**EXERCISE DIRECTIONS**
Check every line of the entries below for "para", and copy the lines that have it.

**TASK INPUTS**
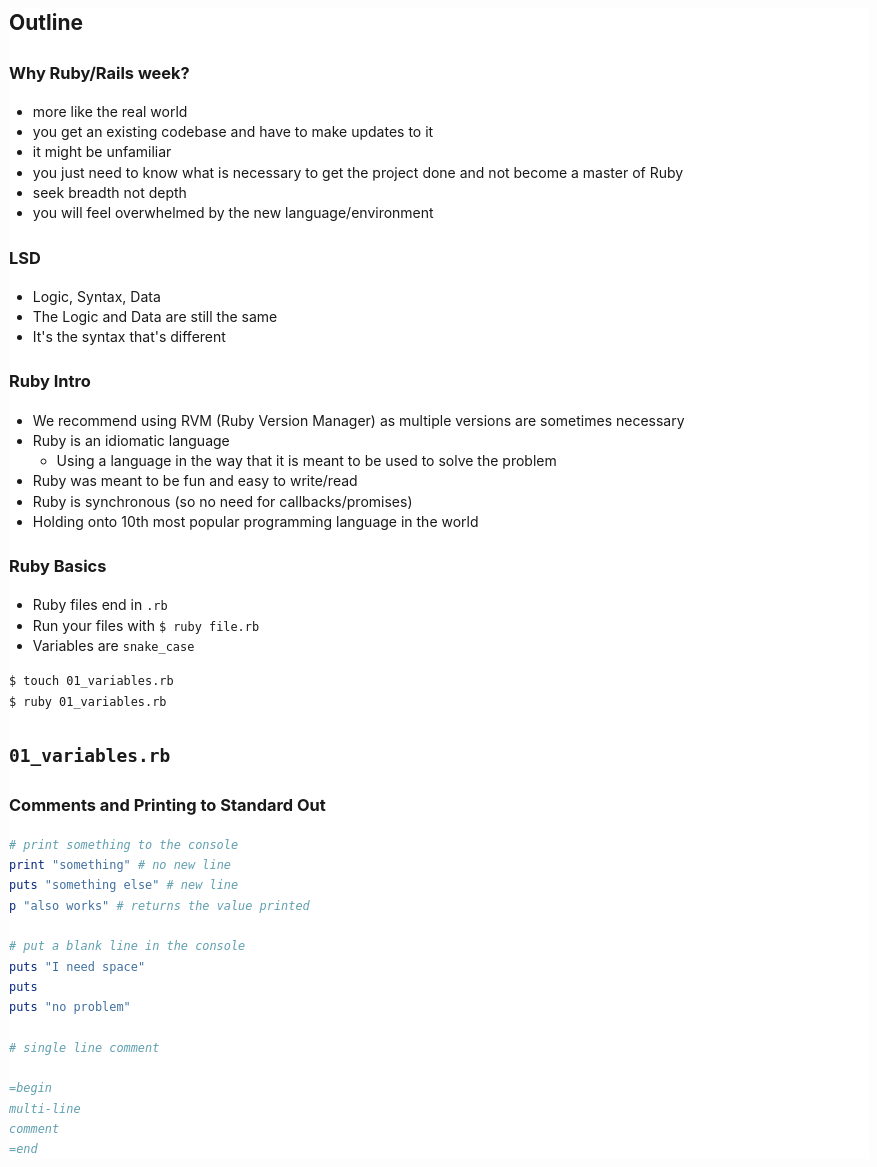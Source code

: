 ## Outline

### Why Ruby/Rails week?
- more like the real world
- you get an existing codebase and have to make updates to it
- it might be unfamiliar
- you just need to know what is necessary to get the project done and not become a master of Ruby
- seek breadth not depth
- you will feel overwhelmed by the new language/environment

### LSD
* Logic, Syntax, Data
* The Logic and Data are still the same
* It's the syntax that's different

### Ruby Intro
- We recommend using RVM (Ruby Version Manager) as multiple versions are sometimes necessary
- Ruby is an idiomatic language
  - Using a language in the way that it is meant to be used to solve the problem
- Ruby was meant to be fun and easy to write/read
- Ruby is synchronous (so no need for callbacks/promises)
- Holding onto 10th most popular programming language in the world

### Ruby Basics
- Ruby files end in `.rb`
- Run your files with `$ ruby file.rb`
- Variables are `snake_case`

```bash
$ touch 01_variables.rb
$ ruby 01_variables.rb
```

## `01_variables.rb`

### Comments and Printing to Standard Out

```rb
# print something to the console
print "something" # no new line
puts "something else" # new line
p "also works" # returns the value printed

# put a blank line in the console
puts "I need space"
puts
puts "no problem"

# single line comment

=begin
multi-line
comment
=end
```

...

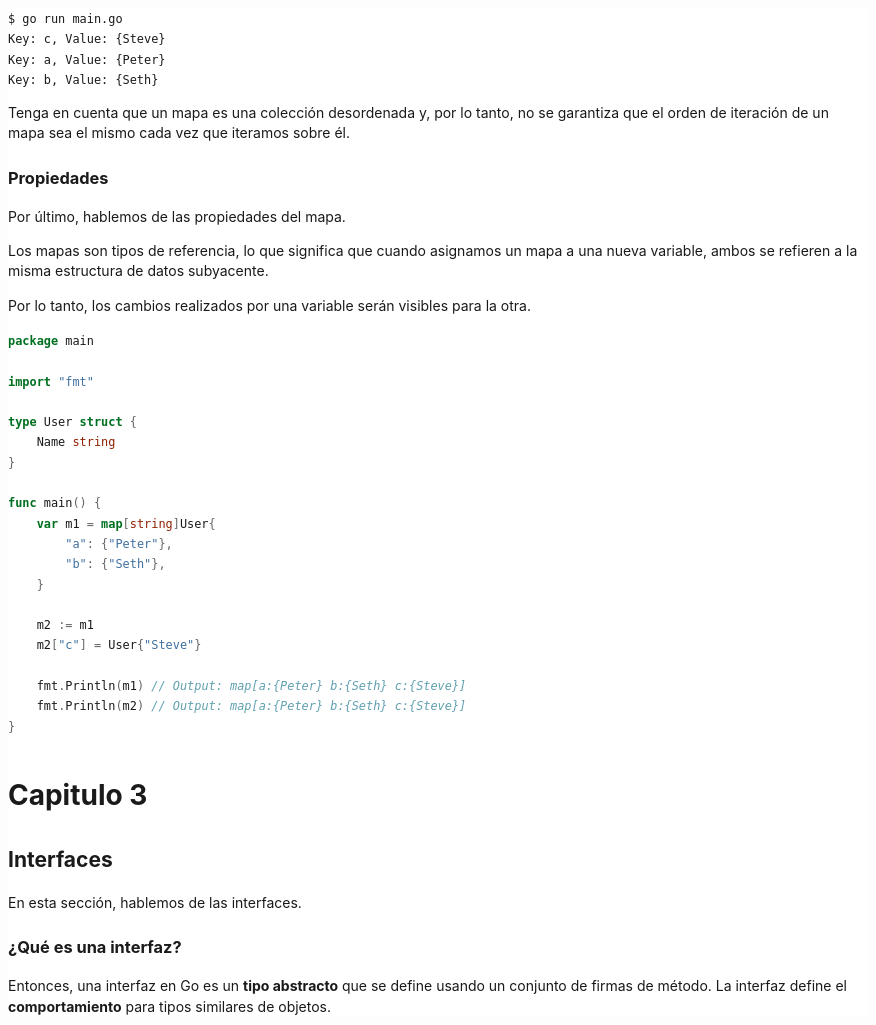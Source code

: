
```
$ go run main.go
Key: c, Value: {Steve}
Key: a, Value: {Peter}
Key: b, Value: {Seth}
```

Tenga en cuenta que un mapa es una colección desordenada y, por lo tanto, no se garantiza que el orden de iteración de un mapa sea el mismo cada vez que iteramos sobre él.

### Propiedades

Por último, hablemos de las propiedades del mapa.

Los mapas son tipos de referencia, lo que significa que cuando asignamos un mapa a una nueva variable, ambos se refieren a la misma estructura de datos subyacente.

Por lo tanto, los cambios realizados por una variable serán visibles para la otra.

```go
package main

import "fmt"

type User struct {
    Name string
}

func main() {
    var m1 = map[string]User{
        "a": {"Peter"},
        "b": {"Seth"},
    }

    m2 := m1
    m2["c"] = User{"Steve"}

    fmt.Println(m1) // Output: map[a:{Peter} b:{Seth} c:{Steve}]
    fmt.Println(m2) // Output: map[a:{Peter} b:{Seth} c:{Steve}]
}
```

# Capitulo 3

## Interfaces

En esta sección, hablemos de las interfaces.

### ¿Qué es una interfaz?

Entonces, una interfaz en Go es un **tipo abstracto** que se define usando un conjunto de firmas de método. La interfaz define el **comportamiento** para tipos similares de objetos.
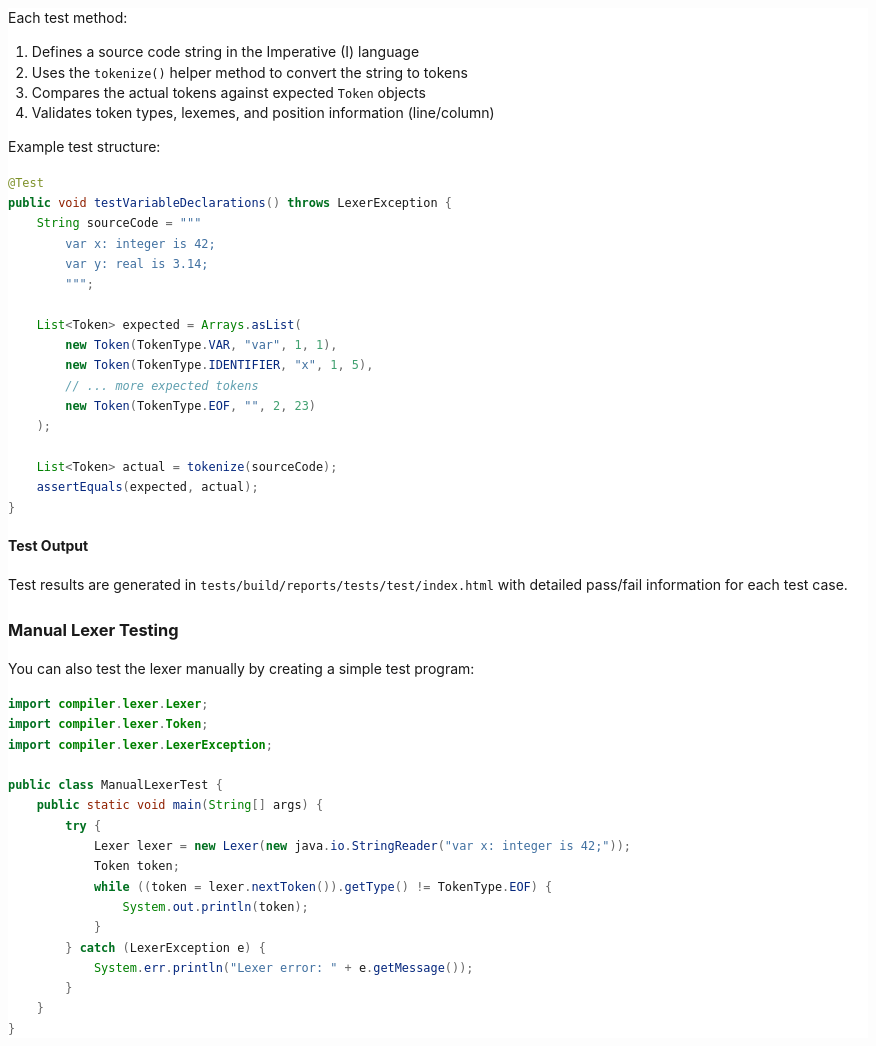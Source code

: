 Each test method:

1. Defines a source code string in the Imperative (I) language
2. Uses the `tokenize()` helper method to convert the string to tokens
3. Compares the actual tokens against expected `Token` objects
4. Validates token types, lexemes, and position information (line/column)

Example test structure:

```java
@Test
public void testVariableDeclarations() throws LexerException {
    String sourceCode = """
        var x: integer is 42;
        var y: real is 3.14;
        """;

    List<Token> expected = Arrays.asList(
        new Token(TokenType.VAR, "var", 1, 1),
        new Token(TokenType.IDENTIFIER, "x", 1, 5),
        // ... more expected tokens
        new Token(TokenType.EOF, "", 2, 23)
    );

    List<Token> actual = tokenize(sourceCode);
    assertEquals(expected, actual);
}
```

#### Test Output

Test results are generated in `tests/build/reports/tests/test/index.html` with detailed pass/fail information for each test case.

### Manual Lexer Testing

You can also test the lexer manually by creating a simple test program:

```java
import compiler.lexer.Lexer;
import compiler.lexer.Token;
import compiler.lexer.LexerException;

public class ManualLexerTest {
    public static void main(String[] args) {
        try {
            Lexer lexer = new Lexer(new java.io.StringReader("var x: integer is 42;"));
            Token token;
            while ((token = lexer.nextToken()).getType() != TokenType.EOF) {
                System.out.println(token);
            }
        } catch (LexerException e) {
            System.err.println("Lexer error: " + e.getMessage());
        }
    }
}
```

--

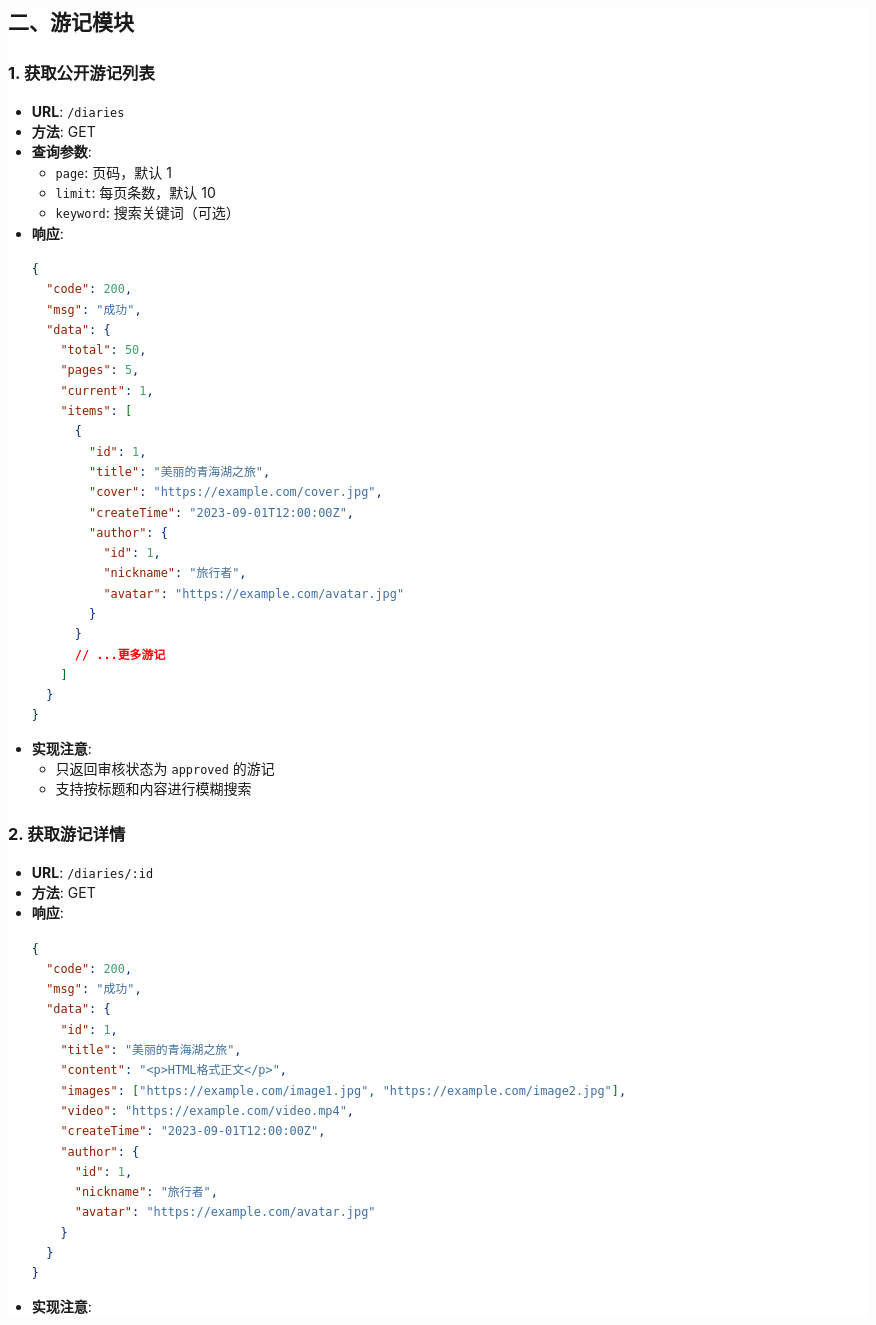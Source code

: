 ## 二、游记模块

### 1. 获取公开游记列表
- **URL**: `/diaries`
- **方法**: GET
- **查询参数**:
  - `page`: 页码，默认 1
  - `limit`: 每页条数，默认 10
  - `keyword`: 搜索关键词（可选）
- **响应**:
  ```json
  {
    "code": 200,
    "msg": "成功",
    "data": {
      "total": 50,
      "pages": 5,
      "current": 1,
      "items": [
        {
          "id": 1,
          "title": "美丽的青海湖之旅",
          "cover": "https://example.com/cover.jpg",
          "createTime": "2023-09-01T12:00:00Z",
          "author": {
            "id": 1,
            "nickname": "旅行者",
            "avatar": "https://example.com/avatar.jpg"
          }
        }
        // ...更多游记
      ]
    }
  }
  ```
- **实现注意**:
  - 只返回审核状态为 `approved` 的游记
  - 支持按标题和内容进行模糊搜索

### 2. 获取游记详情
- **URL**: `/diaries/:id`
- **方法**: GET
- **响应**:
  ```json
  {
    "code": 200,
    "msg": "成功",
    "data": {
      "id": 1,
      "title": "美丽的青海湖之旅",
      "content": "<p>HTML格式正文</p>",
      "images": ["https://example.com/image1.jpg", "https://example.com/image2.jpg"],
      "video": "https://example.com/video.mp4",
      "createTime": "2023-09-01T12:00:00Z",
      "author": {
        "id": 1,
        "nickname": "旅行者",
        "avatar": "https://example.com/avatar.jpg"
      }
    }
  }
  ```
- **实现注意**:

**EXPECTED ANSWER**
Por lo tanto, los cambios realizados por una variable serán visibles para la otra.
Entonces, una interfaz en Go es un **tipo abstracto** que se define usando un conjunto de firmas de método. La interfaz define el **comportamiento** para tipos similares de objetos.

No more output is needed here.